Dukulah's niece testified at his trial that he had raped her, and his lawyer cross-examined her.
In 2021, a federal grand jury indicted Dukulah for one count of "knowingly procur[ing]" naturalization "contrary to law" through false statements, 18 U.S.C. § 1425(a), and one count of "knowingly . . . procur[ing] . . . naturalization" despite not being "entitled thereto" for lack of good moral character. Id. § 1425(b). At trial, the government offered a record of Dukulah's state conviction into evidence, without objection, to prove that Dukulah had committed crimes that he did not disclose on his naturalization application. The government did not call Dukulah's niece as a witness at this trial. Dukulah testified that he did not commit the crimes of which he was convicted in state court, and three other witnesses testified that he is honest and law-abiding. A jury convicted Dukulah of both naturalization offenses.
Dukulah appealed.
II
We have jurisdiction under 28 U.S.C. § 1291. Because Dukulah did not object to the admission of his state conviction into evidence, we review its admission for plain error. See Fed. R. Crim. P. 52(b). Regarding the sufficiency of the evidence, we "view[] the evidence in the light most favorable to the prosecution" and ask whether "any rational trier of fact could have found the essential elements of the crime beyond a reasonable doubt." Jackson v.
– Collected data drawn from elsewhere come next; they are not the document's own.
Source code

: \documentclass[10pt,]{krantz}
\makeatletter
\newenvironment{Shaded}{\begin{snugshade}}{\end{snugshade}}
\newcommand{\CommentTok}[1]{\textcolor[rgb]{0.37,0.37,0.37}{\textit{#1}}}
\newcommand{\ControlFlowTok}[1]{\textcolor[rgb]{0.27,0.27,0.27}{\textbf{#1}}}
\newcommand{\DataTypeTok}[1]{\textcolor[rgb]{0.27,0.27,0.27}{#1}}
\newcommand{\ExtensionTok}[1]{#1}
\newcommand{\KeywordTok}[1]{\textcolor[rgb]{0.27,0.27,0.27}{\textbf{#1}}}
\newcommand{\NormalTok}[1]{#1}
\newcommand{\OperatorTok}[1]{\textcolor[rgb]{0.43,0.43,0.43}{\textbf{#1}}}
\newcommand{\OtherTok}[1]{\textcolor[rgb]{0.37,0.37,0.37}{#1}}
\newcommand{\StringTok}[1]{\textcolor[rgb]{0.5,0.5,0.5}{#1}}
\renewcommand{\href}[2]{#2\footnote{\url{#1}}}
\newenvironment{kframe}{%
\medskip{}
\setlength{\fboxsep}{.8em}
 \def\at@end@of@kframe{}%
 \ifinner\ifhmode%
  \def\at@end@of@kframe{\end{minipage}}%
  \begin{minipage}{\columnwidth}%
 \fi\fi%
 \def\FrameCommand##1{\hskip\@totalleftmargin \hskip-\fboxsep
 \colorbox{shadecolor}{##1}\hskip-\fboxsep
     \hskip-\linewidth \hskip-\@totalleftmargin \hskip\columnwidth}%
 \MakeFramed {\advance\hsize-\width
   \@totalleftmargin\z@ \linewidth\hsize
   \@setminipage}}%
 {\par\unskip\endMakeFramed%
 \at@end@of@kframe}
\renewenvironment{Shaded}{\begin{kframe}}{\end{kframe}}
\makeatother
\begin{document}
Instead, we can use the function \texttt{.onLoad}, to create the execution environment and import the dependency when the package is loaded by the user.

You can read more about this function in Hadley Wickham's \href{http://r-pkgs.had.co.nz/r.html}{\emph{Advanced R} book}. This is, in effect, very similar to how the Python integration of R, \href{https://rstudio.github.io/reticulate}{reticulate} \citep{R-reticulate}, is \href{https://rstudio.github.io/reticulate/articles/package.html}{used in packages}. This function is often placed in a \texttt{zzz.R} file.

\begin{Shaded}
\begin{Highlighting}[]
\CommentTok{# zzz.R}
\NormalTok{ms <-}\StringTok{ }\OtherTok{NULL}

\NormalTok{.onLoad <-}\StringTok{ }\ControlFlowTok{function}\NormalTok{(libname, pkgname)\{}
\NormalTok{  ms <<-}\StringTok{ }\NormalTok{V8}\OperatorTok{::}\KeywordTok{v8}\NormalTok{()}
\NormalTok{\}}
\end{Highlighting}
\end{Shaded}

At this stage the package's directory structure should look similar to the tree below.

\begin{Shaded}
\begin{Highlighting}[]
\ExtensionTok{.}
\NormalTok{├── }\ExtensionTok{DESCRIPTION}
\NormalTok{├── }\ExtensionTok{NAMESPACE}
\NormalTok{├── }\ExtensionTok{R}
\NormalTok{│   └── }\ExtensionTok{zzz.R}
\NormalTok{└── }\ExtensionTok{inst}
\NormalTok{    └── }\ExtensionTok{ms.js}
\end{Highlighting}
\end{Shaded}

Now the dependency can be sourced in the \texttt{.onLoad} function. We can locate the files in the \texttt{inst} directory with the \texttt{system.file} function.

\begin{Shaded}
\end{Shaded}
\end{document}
Virginia, 443 U.S. 307, 319 (1979).
III
A
To succeed on his Confrontation Clause argument, Dukulah must show that the District Court's admission of his state conviction was "(1) 'error,' (2) that is 'plain,' and (3) that 'affect[s] substantial rights.'" Johnson v. United States, 520 U.S. 461, 467 (1997) (quoting United States v. Olano, 507 U.S. 725, 732 (1993)) (alteration in original).
Dukulah cannot satisfy the second requirement because any Confrontation Clause violation is not "clear under current law." Olano, 507 U.S. at 734.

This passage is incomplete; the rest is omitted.